** Opening GIVEN RECORDS block **

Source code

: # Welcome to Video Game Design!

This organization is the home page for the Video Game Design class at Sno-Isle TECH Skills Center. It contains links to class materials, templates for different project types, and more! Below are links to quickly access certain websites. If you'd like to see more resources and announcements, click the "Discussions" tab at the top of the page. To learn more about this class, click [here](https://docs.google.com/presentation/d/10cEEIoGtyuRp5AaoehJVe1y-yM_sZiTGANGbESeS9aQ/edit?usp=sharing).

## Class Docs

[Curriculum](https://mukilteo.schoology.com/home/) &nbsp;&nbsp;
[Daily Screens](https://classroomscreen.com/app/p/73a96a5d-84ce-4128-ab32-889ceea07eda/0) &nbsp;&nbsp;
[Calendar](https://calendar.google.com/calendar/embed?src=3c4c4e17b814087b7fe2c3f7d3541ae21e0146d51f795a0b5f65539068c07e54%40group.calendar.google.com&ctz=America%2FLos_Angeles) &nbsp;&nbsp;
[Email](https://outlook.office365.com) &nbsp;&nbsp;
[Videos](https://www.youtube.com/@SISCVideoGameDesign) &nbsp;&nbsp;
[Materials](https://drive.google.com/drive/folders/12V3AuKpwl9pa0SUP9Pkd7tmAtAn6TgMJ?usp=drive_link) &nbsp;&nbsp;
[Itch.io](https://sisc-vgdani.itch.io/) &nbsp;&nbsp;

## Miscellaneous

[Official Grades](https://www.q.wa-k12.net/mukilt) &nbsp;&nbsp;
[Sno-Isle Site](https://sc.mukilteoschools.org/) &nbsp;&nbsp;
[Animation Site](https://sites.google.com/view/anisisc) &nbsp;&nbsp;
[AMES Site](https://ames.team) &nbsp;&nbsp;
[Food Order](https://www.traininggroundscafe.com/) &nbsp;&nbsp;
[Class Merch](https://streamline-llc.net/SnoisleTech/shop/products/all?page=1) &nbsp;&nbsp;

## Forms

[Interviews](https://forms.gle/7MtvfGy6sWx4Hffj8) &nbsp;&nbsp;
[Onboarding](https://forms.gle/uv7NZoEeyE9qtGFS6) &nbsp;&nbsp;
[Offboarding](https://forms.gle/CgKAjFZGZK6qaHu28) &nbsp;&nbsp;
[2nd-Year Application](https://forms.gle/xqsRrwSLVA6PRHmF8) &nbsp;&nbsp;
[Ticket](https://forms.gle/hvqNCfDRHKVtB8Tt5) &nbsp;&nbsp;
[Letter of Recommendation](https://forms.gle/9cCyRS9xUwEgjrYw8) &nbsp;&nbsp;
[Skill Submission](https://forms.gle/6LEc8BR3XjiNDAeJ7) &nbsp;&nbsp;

** Closing GIVEN RECORDS block **

● **REQUIREMENT**:
Copy each entry exactly. Omit none.

● **SOLUTION BELOW**:
Source code

: # Welcome to Video Game Design!

This organization is the home page for the Video Game Design class at Sno-Isle TECH Skills Center. It contains links to class materials, templates for different project types, and more! Below are links to quickly access certain websites. If you'd like to see more resources and announcements, click the "Discussions" tab at the top of the page. To learn more about this class, click [here](https://docs.google.com/presentation/d/10cEEIoGtyuRp5AaoehJVe1y-yM_sZiTGANGbESeS9aQ/edit?usp=sharing).

## Class Docs

[Curriculum](https://mukilteo.schoology.com/home/) &nbsp;&nbsp;
[Daily Screens](https://classroomscreen.com/app/p/73a96a5d-84ce-4128-ab32-889ceea07eda/0) &nbsp;&nbsp;
[Calendar](https://calendar.google.com/calendar/embed?src=3c4c4e17b814087b7fe2c3f7d3541ae21e0146d51f795a0b5f65539068c07e54%40group.calendar.google.com&ctz=America%2FLos_Angeles) &nbsp;&nbsp;
[Email](https://outlook.office365.com) &nbsp;&nbsp;
[Videos](https://www.youtube.com/@SISCVideoGameDesign) &nbsp;&nbsp;
[Materials](https://drive.google.com/drive/folders/12V3AuKpwl9pa0SUP9Pkd7tmAtAn6TgMJ?usp=drive_link) &nbsp;&nbsp;
[Itch.io](https://sisc-vgdani.itch.io/) &nbsp;&nbsp;

## Miscellaneous

[Official Grades](https://www.q.wa-k12.net/mukilt) &nbsp;&nbsp;
[Sno-Isle Site](https://sc.mukilteoschools.org/) &nbsp;&nbsp;
[Animation Site](https://sites.google.com/view/anisisc) &nbsp;&nbsp;
[AMES Site](https://ames.team) &nbsp;&nbsp;
[Food Order](https://www.traininggroundscafe.com/) &nbsp;&nbsp;
[Class Merch](https://streamline-llc.net/SnoisleTech/shop/products/all?page=1) &nbsp;&nbsp;

## Forms

[Interviews](https://forms.gle/7MtvfGy6sWx4Hffj8) &nbsp;&nbsp;
[Onboarding](https://forms.gle/uv7NZoEeyE9qtGFS6) &nbsp;&nbsp;
[Offboarding](https://forms.gle/CgKAjFZGZK6qaHu28) &nbsp;&nbsp;
[2nd-Year Application](https://forms.gle/xqsRrwSLVA6PRHmF8) &nbsp;&nbsp;
[Ticket](https://forms.gle/hvqNCfDRHKVtB8Tt5) &nbsp;&nbsp;
[Letter of Recommendation](https://forms.gle/9cCyRS9xUwEgjrYw8) &nbsp;&nbsp;
[Skill Submission](https://forms.gle/6LEc8BR3XjiNDAeJ7) &nbsp;&nbsp;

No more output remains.